Courtine, “Omurilik stimülasyonunun rehabilitasyon ya da eğlence amaçlı robotlarla sorunsuz entegrasyonu, bu terapinin standart bakım ve omurilik yaralanması olan bireylerin topluluğuna hızla yaygınlaşmasını sağlayacak,” diyor. Bu uyarlanabilirlik, rehabilitasyon uzmanlarının bu teknolojiyi dünya genelindeki mevcut protokollere kolayca dahil edebileceği anlamına geliyor. Ancak bu kombinasyon, her biri hassas senkronizasyon gerektirdiğinden önemli zorluklar da barındırıyor. Omurilik stimülasyon stratejileri, hastanın hareketine uyacak şekilde zaman ve mekânda modüle edilmeli; yaygın kullanılan robotik sistemlerle entegrasyonu ise esnek ve uyarlanabilir bir çerçeve gerektiriyor.
Teknolojinin Temeli: Biyomimetik Stimülasyon
Sistem, tamamen implante edilmiş bir omurilik stimülatörüne dayanıyor ve biyomimetik elektrik epidural stimülasyon (elektrik epidural stimülasyonu) sağlıyor. Geleneksel fonksiyonel elektrik stimülasyonundan farklı olarak, bu yöntem doğal sinir sinyallerini taklit ederek motor nöronları daha verimli bir şekilde aktive ediyor.
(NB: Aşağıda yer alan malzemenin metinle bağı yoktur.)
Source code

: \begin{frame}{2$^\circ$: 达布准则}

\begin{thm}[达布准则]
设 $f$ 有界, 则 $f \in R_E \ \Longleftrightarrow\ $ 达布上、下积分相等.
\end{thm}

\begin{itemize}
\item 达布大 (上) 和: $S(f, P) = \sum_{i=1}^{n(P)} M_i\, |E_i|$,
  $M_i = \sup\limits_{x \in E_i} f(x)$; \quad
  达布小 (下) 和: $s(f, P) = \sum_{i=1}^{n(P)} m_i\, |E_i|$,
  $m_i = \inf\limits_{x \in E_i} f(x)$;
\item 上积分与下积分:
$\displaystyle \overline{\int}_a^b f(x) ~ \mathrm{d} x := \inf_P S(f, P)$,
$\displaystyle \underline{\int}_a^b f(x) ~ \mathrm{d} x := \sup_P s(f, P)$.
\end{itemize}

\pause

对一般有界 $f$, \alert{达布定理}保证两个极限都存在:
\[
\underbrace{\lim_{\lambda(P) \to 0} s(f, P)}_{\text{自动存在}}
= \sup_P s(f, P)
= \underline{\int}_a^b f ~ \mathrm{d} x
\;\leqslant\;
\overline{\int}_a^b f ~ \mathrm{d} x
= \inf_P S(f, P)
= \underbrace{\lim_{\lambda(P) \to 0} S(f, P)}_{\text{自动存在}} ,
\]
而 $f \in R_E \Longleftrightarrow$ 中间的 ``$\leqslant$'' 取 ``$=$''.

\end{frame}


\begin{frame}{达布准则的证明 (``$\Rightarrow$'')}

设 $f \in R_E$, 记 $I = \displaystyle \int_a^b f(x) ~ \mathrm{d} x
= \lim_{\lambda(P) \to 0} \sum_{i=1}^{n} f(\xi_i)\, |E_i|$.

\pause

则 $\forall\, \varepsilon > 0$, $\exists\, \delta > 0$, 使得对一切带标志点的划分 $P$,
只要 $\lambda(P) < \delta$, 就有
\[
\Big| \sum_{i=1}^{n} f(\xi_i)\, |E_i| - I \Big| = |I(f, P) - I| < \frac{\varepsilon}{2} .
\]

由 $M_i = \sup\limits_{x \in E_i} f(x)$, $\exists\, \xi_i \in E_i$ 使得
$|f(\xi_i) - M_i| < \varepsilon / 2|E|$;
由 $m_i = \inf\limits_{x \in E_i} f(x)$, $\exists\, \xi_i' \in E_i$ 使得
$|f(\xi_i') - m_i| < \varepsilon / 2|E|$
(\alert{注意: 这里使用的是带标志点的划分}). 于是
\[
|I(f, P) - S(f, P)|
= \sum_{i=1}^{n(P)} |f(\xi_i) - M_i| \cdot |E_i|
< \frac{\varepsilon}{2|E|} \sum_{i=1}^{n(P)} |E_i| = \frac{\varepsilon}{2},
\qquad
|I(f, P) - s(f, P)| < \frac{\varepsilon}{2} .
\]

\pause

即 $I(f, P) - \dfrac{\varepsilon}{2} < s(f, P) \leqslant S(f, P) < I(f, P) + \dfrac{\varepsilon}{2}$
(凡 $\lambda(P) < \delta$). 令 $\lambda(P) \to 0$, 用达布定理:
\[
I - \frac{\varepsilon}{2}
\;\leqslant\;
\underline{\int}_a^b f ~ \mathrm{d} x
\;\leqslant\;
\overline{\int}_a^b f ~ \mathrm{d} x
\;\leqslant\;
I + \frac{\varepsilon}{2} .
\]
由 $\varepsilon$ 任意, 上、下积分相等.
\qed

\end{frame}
Araştırmacılar, bu stimülasyonu koşu bantları, dış iskeletler ve sabit bisikletler gibi çeşitli robotik rehabilitasyon cihazlarıyla entegre etti. Stimülasyon, hareketin her aşamasına tam olarak zamanlanarak, kablosuz sensörler aracılığıyla uzuv hareketini algılıyor ve gerçek zamanlı olarak otomatik ayarlamalar yapıyor. Bu, kullanıcılar için kesintisiz bir deneyim sunuyor.
İlk Sonuçlar Umut Verici
Omurilik yaralanması olan beş bireyin katıldığı bir konsept kanıtlama çalışmasında, robotik ve elektrik epidural stimülasyon kombinasyonu anında ve sürekli kas aktivasyonu sağladı. Katılımcılar, robotik destekli terapide kaslarını yeniden harekete geçirebildikleri gibi, bazıları stimülasyon kapatıldığında bile gönüllü hareketlerinde iyileşme gösterdi.
Ekip, stimülasyon sisteminin yaygın kullanılan robotik cihazlarla ne kadar iyi entegre olduğunu test etmek için rehabilitasyon merkezleriyle iş birliği yaptı. Çalışmanın ilk yazarları .NeuroRestore araştırmacısı Nicolas Hankov ve BioRob araştırmacısı Miroslav Caban, “Çok sayıda rehabilitasyon merkezini ziyaret ederek stimülasyon teknolojimizi rutin olarak kullandıkları robotik sistemlerle test ettik ve onların heyecanını görmek inanılmaz derecede ödüllendiriciydi,” diyor. “Yaklaşımımızın mevcut rehabilitasyon protokolleriyle ne kadar sorunsuz entegre olduğunu ilk elden görmek, omurilik yaralanması olan bireylerin bakımını dönüştürme potansiyelini ve birden fazla rehabilitasyon ortamında kolayca benimsenip uygulanabilen bir teknolojik çerçeve sunduğunu doğruluyor.”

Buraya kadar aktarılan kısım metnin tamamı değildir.